El negocio de la función pública

No hay nada malo en tener dinero ni en acumular fortuna; el problema es hacerlo pervirtiendo el propósito de la función pública. Optar por un puesto de servidor público implica la aceptación tácita de ciertos sacrificios. A cambio de la estabilidad, la seguridad y, especialmente, el prestigio social que conlleva una plaza en la función pública, el ciudadano que la ejerce acepta renunciar a la persecución del lucro más allá de su sueldo —que en Ecuador, además, suele ser más elevado que el equivalente en el sector privado—. Cuando, por perseguir mayor riqueza, un burócrata o una autoridad electa subasta su trabajo al mejor postor, , destruye la esencia misma de la democracia. Negar los servicios del Estado a la ciudadanía que los merece y reservárselos a quienes pueden pagar por ellos conlleva prostituir la función pública.
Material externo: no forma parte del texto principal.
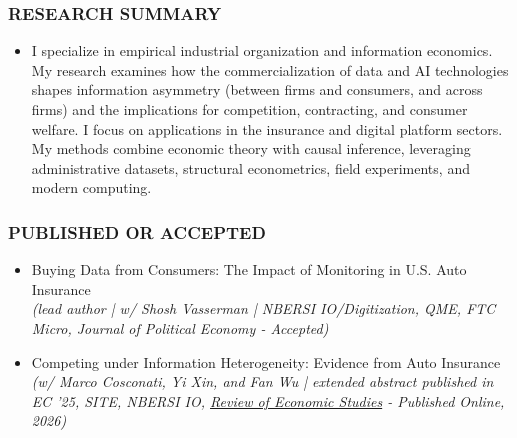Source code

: \subsubsection*{RESEARCH SUMMARY}
\begin{itemize}
    \item[] I specialize in empirical industrial organization and information economics. My research examines how the commercialization of data and AI technologies shapes information asymmetry (between firms and consumers, and across firms) and the implications for competition, contracting, and consumer welfare.
    I focus on applications in the insurance and digital platform sectors. My methods combine economic theory with causal inference, leveraging administrative datasets, structural econometrics, field experiments, and modern computing.
\end{itemize}
\subsubsection*{PUBLISHED OR ACCEPTED}
\begin{itemize}
\setlength{\itemindent}{-.1in}
\item Buying Data from Consumers: The Impact of Monitoring in U.S. Auto Insurance \\
\textit{(lead author | w/ Shosh Vasserman | NBERSI IO/Digitization, QME, FTC Micro, \textit{Journal of Political Economy} - Accepted)}
\item Competing under Information Heterogeneity: Evidence from Auto Insurance \\
\textit{(w/ Marco Cosconati, Yi Xin, and Fan Wu | extended abstract published in EC '25, SITE, NBERSI IO, \href{https://doi.org/10.1093/restud/rdag058}{\textit{Review of Economic Studies}} - Published Online, 2026)}
\end{itemize}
Es vital instaurar en el país la plena conciencia de que el dinero público es sagrado. Para lograr ese cometido se requiere, entre otras cosas, rescatar el factor disuasivo de la justicia. La Unidad de Análisis Financiero y Económico (Uafe), la Contraloría e instituciones similares no pueden escudarse en una supuesta carencia de recursos para evitar actuar ante evidentes casos de enriquecimiento injustificado desde lo público.

La sociedad en su conjunto tampoco puede evadir su responsabilidad. Ningún funcionario corrupto amasa su botín en silencio, menos aun a solas o de manera aislada. Los casos de enriquecimiento ilícito acaecen ante los ojos de la comunidad y sus protagonistas son actores en el mercado. Si la ciudadanía honesta no está en condiciones de denunciar, sí puede al menos rescatar la fuerza de la condena social.